_Assignment_
In how many lines of the records does the string "that" appear? State only the number.

_Given data_
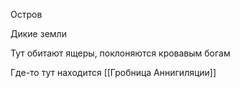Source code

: Остров

Дикие земли

Тут обитают ящеры, поклоняются кровавым богам

Где-то тут находится [[Гробница Аннигиляции]]
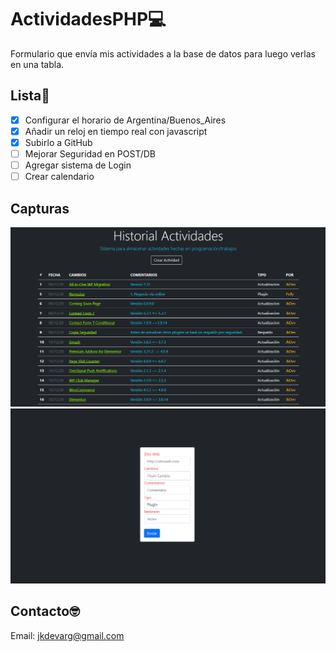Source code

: # ActividadesPHP💻
Formulario que envía mis actividades a la base de datos para luego verlas en una tabla.

## Lista🚀


- [x] Configurar el horario de Argentina/Buenos_Aires
- [x] Añadir un reloj en tiempo real con javascript
- [x] Subirlo a GitHub
- [ ] Mejorar Seguridad en POST/DB
- [ ] Agregar sistema de Login
- [ ] Crear calendario

## Capturas
![Alt text](Screenshot_1.png?raw=true "Captura1")
![Alt text](Screenshot_2.png?raw=true "Captura2") 

## Contacto🤓
Email: jkdevarg@gmail.com
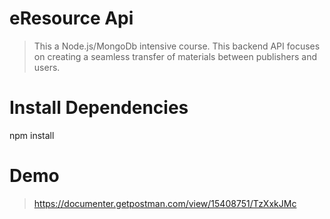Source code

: # eResource Api
>This a Node.js/MongoDb intensive course. This backend API focuses on creating a seamless transfer of materials
between publishers and users. 

# Install Dependencies
 npm install

# Demo
>https://documenter.getpostman.com/view/15408751/TzXxkJMc
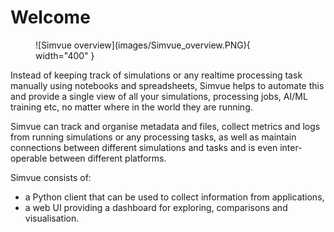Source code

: # Welcome

<figure markdown>
  ![Simvue overview](images/Simvue_overview.PNG){ width="400" }
</figure>

Instead of keeping track of simulations or any realtime processing task manually using notebooks and spreadsheets, Simvue helps to automate this
and provide a single view of all your simulations, processing jobs, AI/ML training etc, no matter where in the world they are running. 

Simvue can track and organise metadata and files, collect metrics and logs from running
simulations or any processing tasks, as well as maintain connections between different simulations and tasks and is even inter-operable between different platforms. 

Simvue consists of:

* a Python client that can be used to collect information from applications,
* a web UI providing a dashboard for exploring, comparisons and visualisation.
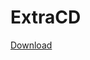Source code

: # ExtraCD

<a href="https://github.com/Orbinya/World-of-Warcraft/raw/master/Addons/ExtraCD/ExtraCD.zip">Download</a>
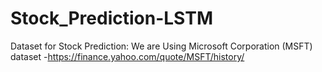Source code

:# Stock_Prediction-LSTM
Dataset for Stock Prediction:
We are Using Microsoft Corporation (MSFT) dataset -https://finance.yahoo.com/quote/MSFT/history/
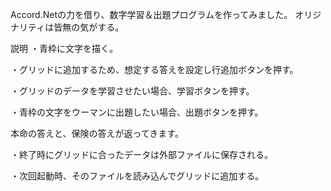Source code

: Accord.Netの力を借り、数字学習＆出題プログラムを作ってみました。
オリジナリティは皆無の気がする。

説明
・青枠に文字を描く。


・グリッドに追加するため、想定する答えを設定し行追加ボタンを押す。


・グリッドのデータを学習させたい場合、学習ボタンを押す。


・青枠の文字をウーマンに出題したい場合、出題ボタンを押す。


  本命の答えと、保険の答えが返ってきます。


・終了時にグリッドに合ったデータは外部ファイルに保存される。


・次回起動時、そのファイルを読み込んでグリッドに追加する。


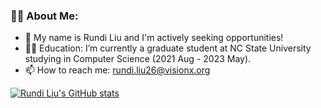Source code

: ### 👨‍💻 About Me:

- 🔭 My name is Rundi Liu and I'm actively seeking opportunities!
- 👨‍🎓 Education: I’m currently a graduate student at NC State University studying in Computer Science (2021 Aug - 2023 May).
- 📫 How to reach me: rundi.liu26@visionx.org

[![Rundi Liu's GitHub stats](https://github-readme-stats.vercel.app/api?username=freakleesin)](https://github.com/anuraghazra/github-readme-stats)
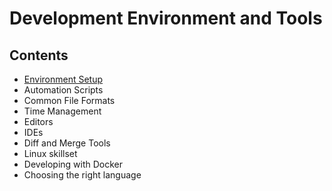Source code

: # Development Environment and Tools

## Contents

- [Environment Setup](Handbook/Development/Development%20Environment%20and%20Tools/Environment%20Setup)
- Automation Scripts
- Common File Formats
- Time Management
- Editors
- IDEs
- Diff and Merge Tools
- Linux skillset
- Developing with Docker
- Choosing the right language
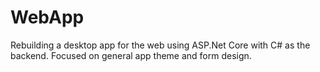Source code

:# WebApp
Rebuilding a desktop app for the web using ASP.Net Core with C# as the backend. Focused on general app theme and form design.
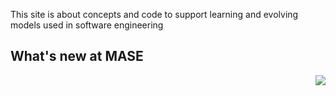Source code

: 

This site is about concepts and code to support learning and evolving
models used in software engineering

## What's new at MASE


<img src="__IMG/dna.png" align=right>


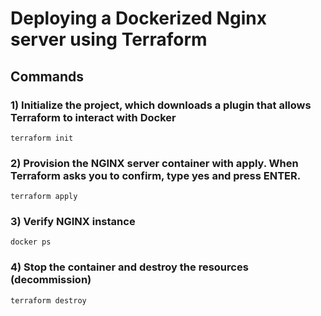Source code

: # Deploying a Dockerized Nginx server using Terraform

## Commands

### 1) Initialize the project, which downloads a plugin that allows Terraform to interact with Docker

    terraform init

### 2) Provision the NGINX server container with apply. When Terraform asks you to confirm, type yes and press ENTER.

    terraform apply

### 3) Verify NGINX instance

    docker ps

### 4) Stop the container and destroy the resources (decommission)

    terraform destroy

_Worked solution_
2